• Work required
After locating the line that holds "-193 | ダウンロードファイルが見つかりませんでした。 |", transcribe it and each following line to the end of the records, changing nothing and adding nothing.
== Segment start ==
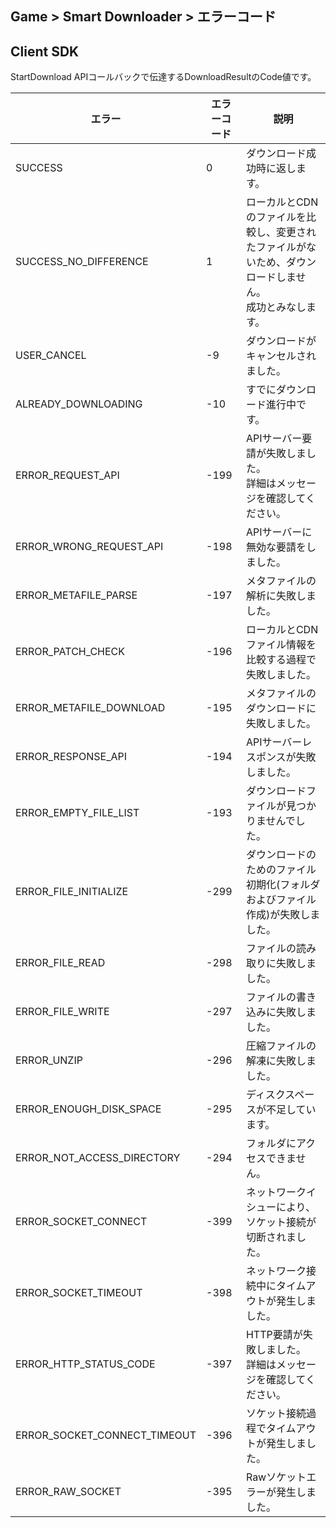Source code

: ## Game > Smart Downloader > エラーコード

## Client SDK

StartDownload APIコールバックで伝達するDownloadResultのCode値です。

| エラー | エラーコード | 説明 |
|--------|-------|-------|
| SUCCESS | 0 | ダウンロード成功時に返します。 |
| SUCCESS_NO_DIFFERENCE | 1 | ローカルとCDNのファイルを比較し、変更されたファイルがないため、ダウンロードしません。<br>成功とみなします。 |
| USER_CANCEL | -9 | ダウンロードがキャンセルされました。 |
| ALREADY_DOWNLOADING | -10 | すでにダウンロード進行中です。 |
| ERROR_REQUEST_API | -199 | APIサーバー要請が失敗しました。<br>詳細はメッセージを確認してください。 |
| ERROR_WRONG_REQUEST_API | -198 | APIサーバーに無効な要請をしました。 |
| ERROR_METAFILE_PARSE | -197 | メタファイルの解析に失敗しました。 |
| ERROR_PATCH_CHECK | -196 | ローカルとCDNファイル情報を比較する過程で失敗しました。 |
| ERROR_METAFILE_DOWNLOAD | -195 | メタファイルのダウンロードに失敗しました。 |
| ERROR_RESPONSE_API | -194 | APIサーバーレスポンスが失敗しました。 |
| ERROR_EMPTY_FILE_LIST | -193 | ダウンロードファイルが見つかりませんでした。 |
| ERROR_FILE_INITIALIZE | -299 | ダウンロードのためのファイル初期化(フォルダおよびファイル作成)が失敗しました。 |
| ERROR_FILE_READ | -298 | ファイルの読み取りに失敗しました。 |
| ERROR_FILE_WRITE | -297 | ファイルの書き込みに失敗しました。 |
| ERROR_UNZIP | -296 | 圧縮ファイルの解凍に失敗しました。 |
| ERROR_ENOUGH_DISK_SPACE | -295 | ディスクスペースが不足しています。 |
| ERROR_NOT_ACCESS_DIRECTORY | -294 | フォルダにアクセスできません。 |
| ERROR_SOCKET_CONNECT | -399 | ネットワークイシューにより、ソケット接続が切断されました。 |
| ERROR_SOCKET_TIMEOUT | -398 | ネットワーク接続中にタイムアウトが発生しました。 |
| ERROR_HTTP_STATUS_CODE | -397 | HTTP要請が失敗しました。<br>詳細はメッセージを確認してください。 |
| ERROR_SOCKET_CONNECT_TIMEOUT | -396 | ソケット接続過程でタイムアウトが発生しました。 |
| ERROR_RAW_SOCKET | -395 | Rawソケットエラーが発生しました。 |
== Segment end ==
• Solution for this problem
| ERROR_EMPTY_FILE_LIST | -193 | ダウンロードファイルが見つかりませんでした。 |
| ERROR_FILE_INITIALIZE | -299 | ダウンロードのためのファイル初期化(フォルダおよびファイル作成)が失敗しました。 |
| ERROR_FILE_READ | -298 | ファイルの読み取りに失敗しました。 |
| ERROR_FILE_WRITE | -297 | ファイルの書き込みに失敗しました。 |
| ERROR_UNZIP | -296 | 圧縮ファイルの解凍に失敗しました。 |
| ERROR_ENOUGH_DISK_SPACE | -295 | ディスクスペースが不足しています。 |
| ERROR_NOT_ACCESS_DIRECTORY | -294 | フォルダにアクセスできません。 |
| ERROR_SOCKET_CONNECT | -399 | ネットワークイシューにより、ソケット接続が切断されました。 |
| ERROR_SOCKET_TIMEOUT | -398 | ネットワーク接続中にタイムアウトが発生しました。 |
| ERROR_HTTP_STATUS_CODE | -397 | HTTP要請が失敗しました。<br>詳細はメッセージを確認してください。 |
| ERROR_SOCKET_CONNECT_TIMEOUT | -396 | ソケット接続過程でタイムアウトが発生しました。 |
| ERROR_RAW_SOCKET | -395 | Rawソケットエラーが発生しました。 |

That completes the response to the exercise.